Cassazione: annullabili le nozze incoraggiate dalla famiglia

Il si’ pronunciato sull’altare con poco convinzione, piu’ che altro per sottrarsi alle “pressioni” e alle continue insistenze dei genitori puo’ essere annullato. Lo sottolinea la Cassazione nel delibare una sentenza di annullamento da parte della Sacra Rota del matrimonio contratto il 3 aprile 1982 da una coppia calabrese. R.M. e E.M., ricostruisce la sentenza 8857 della Prima sezione civile, si erano sposati trent’anni fa senza che lui fosse veramente consapevole del passo che stava facendo.
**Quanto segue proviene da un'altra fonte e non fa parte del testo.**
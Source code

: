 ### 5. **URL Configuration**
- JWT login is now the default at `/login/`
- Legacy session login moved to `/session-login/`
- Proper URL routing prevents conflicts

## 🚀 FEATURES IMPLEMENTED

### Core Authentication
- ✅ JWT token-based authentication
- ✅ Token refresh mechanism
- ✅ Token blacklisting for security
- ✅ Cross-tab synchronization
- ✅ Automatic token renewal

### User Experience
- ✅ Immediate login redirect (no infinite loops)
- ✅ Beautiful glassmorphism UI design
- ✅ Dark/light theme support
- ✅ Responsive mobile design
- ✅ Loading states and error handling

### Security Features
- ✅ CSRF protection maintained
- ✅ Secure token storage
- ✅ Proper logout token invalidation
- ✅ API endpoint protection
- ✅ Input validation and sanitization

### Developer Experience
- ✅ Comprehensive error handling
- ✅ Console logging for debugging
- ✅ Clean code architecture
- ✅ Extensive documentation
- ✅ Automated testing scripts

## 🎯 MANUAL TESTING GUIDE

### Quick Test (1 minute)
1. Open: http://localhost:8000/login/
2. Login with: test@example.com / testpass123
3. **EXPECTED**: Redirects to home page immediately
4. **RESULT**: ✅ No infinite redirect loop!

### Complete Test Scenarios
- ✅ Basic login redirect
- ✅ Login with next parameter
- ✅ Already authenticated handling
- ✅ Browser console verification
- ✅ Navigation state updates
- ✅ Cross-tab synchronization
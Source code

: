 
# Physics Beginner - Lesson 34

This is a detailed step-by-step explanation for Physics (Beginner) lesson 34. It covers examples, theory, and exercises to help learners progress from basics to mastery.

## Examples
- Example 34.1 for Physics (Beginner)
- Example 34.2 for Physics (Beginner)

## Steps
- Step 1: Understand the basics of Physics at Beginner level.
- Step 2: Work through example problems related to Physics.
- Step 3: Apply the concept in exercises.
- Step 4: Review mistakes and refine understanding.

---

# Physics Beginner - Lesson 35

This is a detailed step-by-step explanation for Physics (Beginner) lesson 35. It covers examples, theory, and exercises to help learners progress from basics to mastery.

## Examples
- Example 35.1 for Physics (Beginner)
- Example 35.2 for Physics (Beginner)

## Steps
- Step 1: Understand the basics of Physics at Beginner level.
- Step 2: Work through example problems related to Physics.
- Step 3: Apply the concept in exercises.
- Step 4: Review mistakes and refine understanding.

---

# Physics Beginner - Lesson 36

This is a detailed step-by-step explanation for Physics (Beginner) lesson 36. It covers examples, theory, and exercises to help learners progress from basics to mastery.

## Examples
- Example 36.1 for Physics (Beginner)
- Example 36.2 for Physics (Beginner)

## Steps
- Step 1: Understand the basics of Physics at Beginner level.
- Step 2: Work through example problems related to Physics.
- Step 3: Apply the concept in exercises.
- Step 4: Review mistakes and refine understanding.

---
In realta’ E.M. aveva deciso di pronunciare il fatidico si’ in chiesa “solo per sottrarsi alle pressioni dei genitori e della nonna di lei, a causa della imminente maternita’” di R.M. Insomma, un si’ pronunciato senza “alcuna consapevolezza del valore del sacramento” che aveva indotto i giudici della Sacra Rota – nell’aprile 2007 – ad annullare il matrimonio. Un annullamento non digerito dalla moglie che, anche nel tentativo di non perdere il diritto al mantenimento, ha presentato ricorso in Cassazione, sostenendo che il giudice italiano si era appiattito sulla decisione del giudice ecclesiastico senza procedere ad ulteriori verifiche. La tesi difensiva non ha fatto breccia presso piazza Cavour che ha respinto il ricorso.

Nel dettaglio, i supremi giudici hanno osservato che “la sentenza impugnata ha evidenziato che la sentenza ecclesiastica ha verificato l’esistenza di una causa di nullita’ del matrimonio concordatario contratto dalle parti, consistente nella mancanza” da parte di lui “di discrezione di giudizio”, vale a dire della “effettiva capacita’ di liberamente intendere il valore del matrimonio/sacramento che andava a contrarre e di determinarsi conseguentemente. E ha considerato che tale accertamento non e’ incompatibile con l’ordine pubblico interno individuato nelle regole fondamentali poste dalla Costituzione e dalle leggi a base degli istituti giuridici in cui si articola l’ordinamento positivo nel suo adeguarsi all’evoluzione della societa’”. Giudizio “condiviso” dalla Cassazione che ha respinto il ricorso della donna.